__WHAT THE TASK ASKS__
Report only the number of lines in the records that contain the word "même".
──────
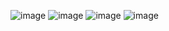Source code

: ![image](https://github.com/user-attachments/assets/1360d03b-ee13-4cf9-af03-9e4e25f7ce0d)
![image](https://github.com/user-attachments/assets/31ce0bc3-5836-47fe-be58-436bb5212bf3)
![image](https://github.com/user-attachments/assets/30650581-aca5-4e6e-aa88-7404dea36d4a)
![image](https://github.com/user-attachments/assets/a50950a5-21c9-4d8b-ac38-904f562b529d)
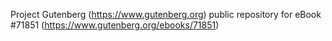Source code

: Project Gutenberg (https://www.gutenberg.org) public repository
for eBook #71851 (https://www.gutenberg.org/ebooks/71851)
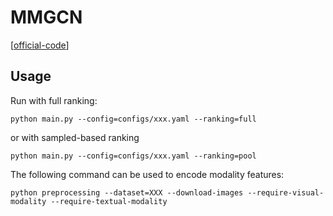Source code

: 

# MMGCN

[[official-code](https://github.com/weiyinwei/MMGCN)]


## Usage

Run with full ranking:

    python main.py --config=configs/xxx.yaml --ranking=full

or with sampled-based ranking

    python main.py --config=configs/xxx.yaml --ranking=pool

The following command can be used to encode modality features:

    python preprocessing --dataset=XXX --download-images --require-visual-modality --require-textual-modality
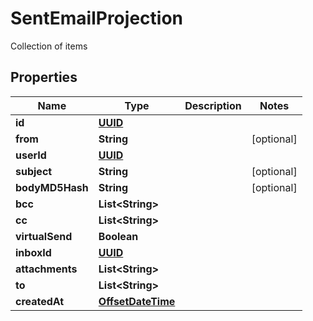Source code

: 

# SentEmailProjection

Collection of items
## Properties

Name | Type | Description | Notes
------------ | ------------- | ------------- | -------------
**id** | [**UUID**](UUID) |  | 
**from** | **String** |  |  [optional]
**userId** | [**UUID**](UUID) |  | 
**subject** | **String** |  |  [optional]
**bodyMD5Hash** | **String** |  |  [optional]
**bcc** | **List&lt;String&gt;** |  | 
**cc** | **List&lt;String&gt;** |  | 
**virtualSend** | **Boolean** |  | 
**inboxId** | [**UUID**](UUID) |  | 
**attachments** | **List&lt;String&gt;** |  | 
**to** | **List&lt;String&gt;** |  | 
**createdAt** | [**OffsetDateTime**](OffsetDateTime) |  | 



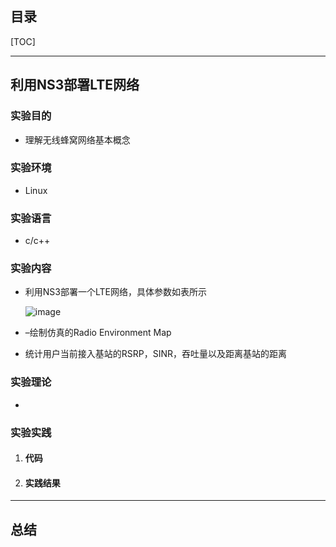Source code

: ## 目录

[TOC]

------

## 利用NS3部署LTE网络



### 实验目的

- 理解无线蜂窝网络基本概念

### 实验环境

- Linux

### 实验语言

- c/c++

### 实验内容

- 利用NS3部署一个LTE网络，具体参数如表所示

  ![image](C:\Users\猫猫\Documents\XiaoMiNet\Upupoo\Docker\config\CLASS\网络通信\Telecommunication\pictures\1.png)

- –绘制仿真的Radio Environment Map

- 统计用户当前接入基站的RSRP，SINR，吞吐量以及距离基站的距离

### 实验理论

- 

### 实验实践

1. #### 代码

2. #### 实践结果

   

------

## 总结

​	

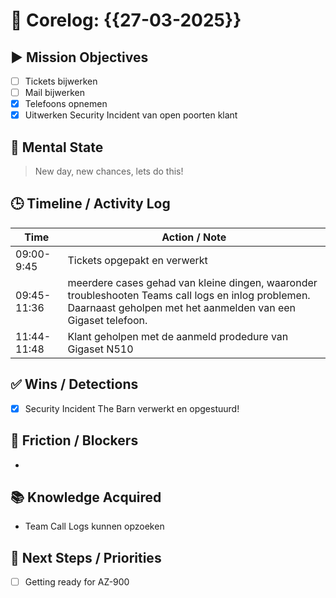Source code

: # 🧠 Corelog: {{27-03-2025}}

## ▶️ Mission Objectives
- [ ] Tickets bijwerken
- [ ] Mail bijwerken
- [x] Telefoons opnemen
- [x] Uitwerken Security Incident van open poorten klant

## 🧠 Mental State
> New day, new chances, lets do this!

## 🕒 Timeline / Activity Log
| Time       | Action / Note                          |
|------------|----------------------------------------|
| 09:00-9:45 | Tickets opgepakt en verwerkt |
| 09:45-11:36| meerdere cases gehad van kleine dingen, waaronder troubleshooten Teams call logs en inlog problemen. Daarnaast geholpen met het aanmelden van een Gigaset telefoon. |
| 11:44-11:48| Klant geholpen met de aanmeld prodedure van Gigaset N510 |

## ✅ Wins / Detections
- [x] Security Incident The Barn verwerkt en opgestuurd!

## 🛑 Friction / Blockers
- 

## 📚 Knowledge Acquired
- Team Call Logs kunnen opzoeken

## 🧭 Next Steps / Priorities
- [ ] Getting ready for AZ-900
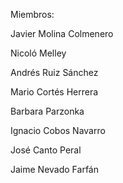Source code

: Miembros:


Javier Molina Colmenero

Nicoló Melley

Andrés Ruiz Sánchez

Mario Cortés Herrera

Barbara Parzonka

Ignacio Cobos Navarro

José Canto Peral

Jaime Nevado Farfán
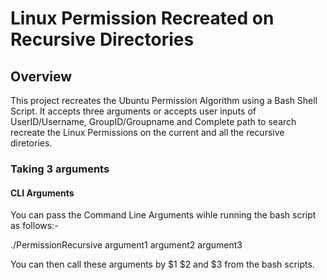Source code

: # Linux Permission Recreated on Recursive Directories

## Overview

This project recreates the Ubuntu Permission Algorithm using a Bash Shell Script. It accepts three arguments or accepts user inputs of UserID/Username, GroupID/Groupname and Complete path to search recreate the Linux Permissions on the current and all the recursive diretories.

### Taking 3 arguments
#### CLI Arguments

You can pass the Command Line Arguments wihle running the bash script as follows:-

./PermissionRecursive argument1 argument2 argument3

You can then call these arguments by $1 $2 and $3 from the bash scripts.
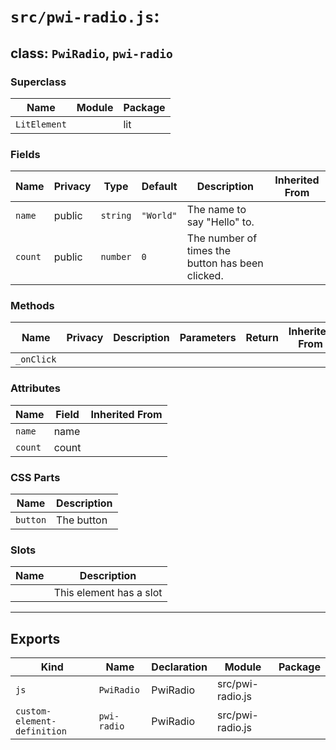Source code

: # `src/pwi-radio.js`:

## class: `PwiRadio`, `pwi-radio`

### Superclass

| Name         | Module | Package |
| ------------ | ------ | ------- |
| `LitElement` |        | lit     |

### Fields

| Name    | Privacy | Type     | Default   | Description                                      | Inherited From |
| ------- | ------- | -------- | --------- | ------------------------------------------------ | -------------- |
| `name`  | public  | `string` | `"World"` | The name to say "Hello" to.                      |                |
| `count` | public  | `number` | `0`       | The number of times the button has been clicked. |                |

### Methods

| Name       | Privacy | Description | Parameters | Return | Inherited From |
| ---------- | ------- | ----------- | ---------- | ------ | -------------- |
| `_onClick` |         |             |            |        |                |

### Attributes

| Name    | Field | Inherited From |
| ------- | ----- | -------------- |
| `name`  | name  |                |
| `count` | count |                |

### CSS Parts

| Name     | Description |
| -------- | ----------- |
| `button` | The button  |

### Slots

| Name | Description             |
| ---- | ----------------------- |
|      | This element has a slot |

<hr/>

## Exports

| Kind                        | Name        | Declaration | Module           | Package |
| --------------------------- | ----------- | ----------- | ---------------- | ------- |
| `js`                        | `PwiRadio`  | PwiRadio    | src/pwi-radio.js |         |
| `custom-element-definition` | `pwi-radio` | PwiRadio    | src/pwi-radio.js |         |
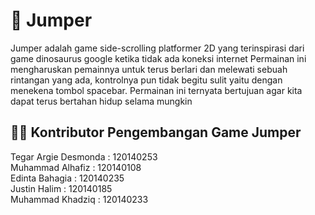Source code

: # :runner: Jumper 
Jumper adalah game side-scrolling platformer 2D yang terinspirasi dari game dinosaurus google ketika tidak ada koneksi internet
Permainan ini mengharuskan pemainnya untuk terus berlari dan melewati sebuah rintangan yang ada, kontrolnya pun tidak begitu sulit yaitu dengan menekena tombol spacebar.
Permainan ini ternyata bertujuan agar kita dapat terus bertahan hidup selama mungkin

## :technologist: Kontributor Pengembangan Game Jumper
Tegar Argie Desmonda : 120140253 <br />
Muhammad Alhafiz     : 120140108 <br />
Edinta Bahagia       : 120140235 <br />
Justin Halim         : 120140185 <br />
Muhammad Khadziq     : 120140233 <br />

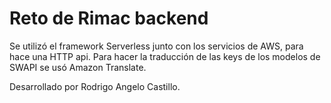 # Reto de Rimac backend

Se utilizó el framework Serverless junto con los servicios de AWS, para hace una HTTP api. Para hacer la traducción de las keys de los modelos de SWAPI se usó Amazon Translate.

Desarrollado por Rodrigo Angelo Castillo.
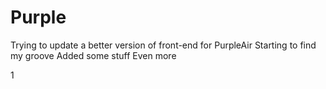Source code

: # Purple
Trying to update a better version of front-end for PurpleAir
Starting to find my groove
Added some stuff
Even more


1
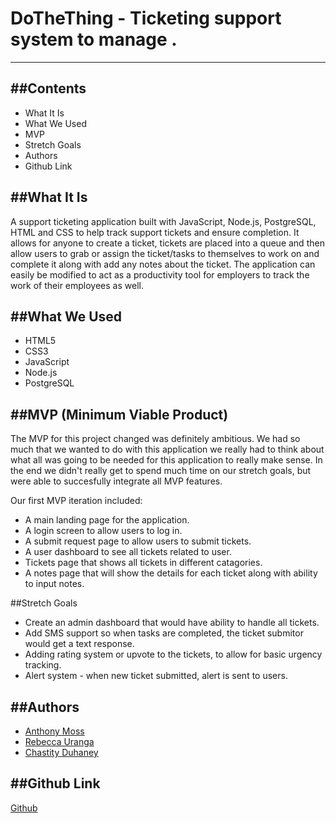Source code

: 
# DoTheThing - Ticketing support system to manage .
---

##Contents
--- 
  * What It Is
  * What We Used
  * MVP
  * Stretch Goals
  * Authors
  * Github Link

##What It Is
---
A  support ticketing application built with JavaScript, Node.js, PostgreSQL, HTML and CSS to help track support tickets and ensure completion.
It allows for anyone to create a ticket, tickets are placed into a queue and then allow users to grab or assign the ticket/tasks to themselves
to work on and complete it along with add any notes about the ticket. The application can easily be modified to act as a productivity tool for
employers to track the work of their employees as well.


##What We Used
---
  * HTML5
  * CSS3
  * JavaScript
  * Node.js
  * PostgreSQL


##MVP (Minimum Viable Product)
---  
The MVP for this project changed was definitely ambitious. We had so much that we wanted to do with this application we really
had to think about what all was going to be needed for this application to really make sense. In the end we didn't really get to
spend much time on our stretch goals, but were able to succesfully integrate all MVP features.


Our first MVP iteration included:
  * A main landing page for the application. 
  * A login screen to allow users to log in.
  * A submit request page to allow users to submit tickets.
  * A user dashboard to see all tickets related to user.
  * Tickets page that shows all tickets in different catagories.
  * A notes page that will show the details for each ticket along with ability to input notes.
  
  
##Stretch Goals
  * Create an admin dashboard that would have ability to handle all tickets.
  * Add SMS support so when tasks are completed, the ticket submitor would get a text response. 
  * Adding rating system or upvote to the tickets, to allow for basic urgency tracking.
  * Alert system - when new ticket submitted, alert is sent to users.


##Authors
---
  * [Anthony Moss](https://github.com/Anthony-Moss)
  * [Rebecca Uranga](https://github.com/rebeccauranga)
  * [Chastity Duhaney](https://github.com/cduhaney1)

##Github Link
---
[Github](https://github.com/Anthony-Moss/DoTheThing)
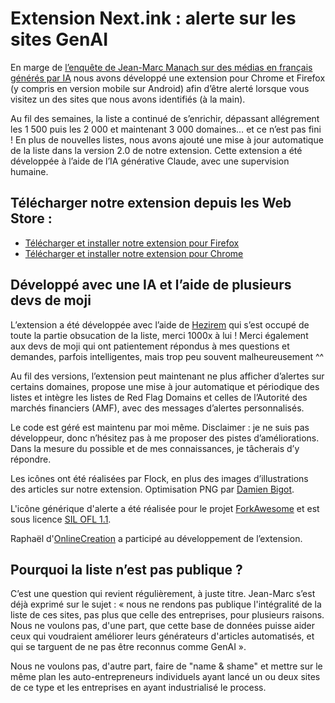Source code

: # Extension Next.ink : alerte sur les sites GenAI

En marge de [l’enquête de Jean-Marc Manach sur des médias en français générés par IA](https://next.ink/153613/enquete-plus-de-1-000-medias-en-francais-generes-par-ia-polluent-le-web-et-google/) nous avons développé une extension pour Chrome et Firefox (y compris en version mobile sur Android) afin d’être alerté lorsque vous visitez un des sites que nous avons identifiés (à la main).

Au fil des semaines, la liste a continué de s’enrichir, dépassant allégrement les 1 500 puis les 2 000 et maintenant 3 000 domaines… et ce n’est pas fini ! En plus de nouvelles listes, nous avons ajouté une mise à jour automatique de la liste dans la version 2.0 de notre extension. Cette extension a été développée à l’aide de l’IA générative Claude, avec une supervision humaine.

## Télécharger notre extension depuis les Web Store :

- [Télécharger et installer notre extension pour Firefox](https://addons.mozilla.org/fr/firefox/addon/alerte-sur-les-sites-genai/)
- [Télécharger et installer notre extension pour Chrome](https://chromewebstore.google.com/detail/alerte-sur-les-sites-gena/bcmpghnhminmlljeomngepamejbopffc?authuser=0&hl=fr)

## Développé avec une IA et l’aide de plusieurs devs de moji 

L’extension a été développée avec l’aide de [Hezirem](https://github.com/hezirem) qui s’est occupé de toute la partie obsucation de la liste, merci 1000x à lui ! Merci également aux devs de moji qui ont patientement répondus à mes questions et demandes, parfois intelligentes, mais trop peu souvent malheureusement ^^

Au fil des versions, l’extension peut maintenant ne plus afficher d’alertes sur certains domaines, propose une mise à jour automatique et périodique des listes et intègre les listes de Red Flag Domains et celles de l’Autorité des marchés financiers (AMF), avec des messages d’alertes personnalisés.

Le code est géré est maintenu par moi même. Disclaimer : je ne suis pas développeur, donc n’hésitez pas à me proposer des pistes d’améliorations. Dans la mesure du possible et de mes connaissances, je tâcherais d’y répondre. 

Les icônes ont été réalisées par Flock, en plus des images d’illustrations des articles sur notre extension. Optimisation PNG par [Damien Bigot](https://github.com/damienbigot).

L'icône générique d'alerte a été réalisée pour le projet [ForkAwesome](https://forkawesome.github.io/Fork-Awesome/) et est sous licence [SIL OFL 1.1](https://openfontlicense.org/).

Raphaël d'[OnlineCreation](https://onlinecreation.pro/) a participé au développement de l’extension.

## Pourquoi la liste n’est pas publique ?

C’est une question qui revient régulièrement, à juste titre. Jean-Marc s’est déjà exprimé sur le sujet : « nous ne rendons pas publique l'intégralité de la liste de ces sites, pas plus que celle des entreprises, pour plusieurs raisons. Nous ne voulons pas, d'une part, que cette base de données puisse aider ceux qui voudraient améliorer leurs générateurs d'articles automatisés, et qui se targuent de ne pas être reconnus comme GenAI ».

Nous ne voulons pas, d'autre part, faire de "name & shame" et mettre sur le même plan les auto-entrepreneurs individuels ayant lancé un ou deux sites de ce type et les entreprises en ayant industrialisé le process.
──────
__RESPONSE TO THE EXERCISE__
2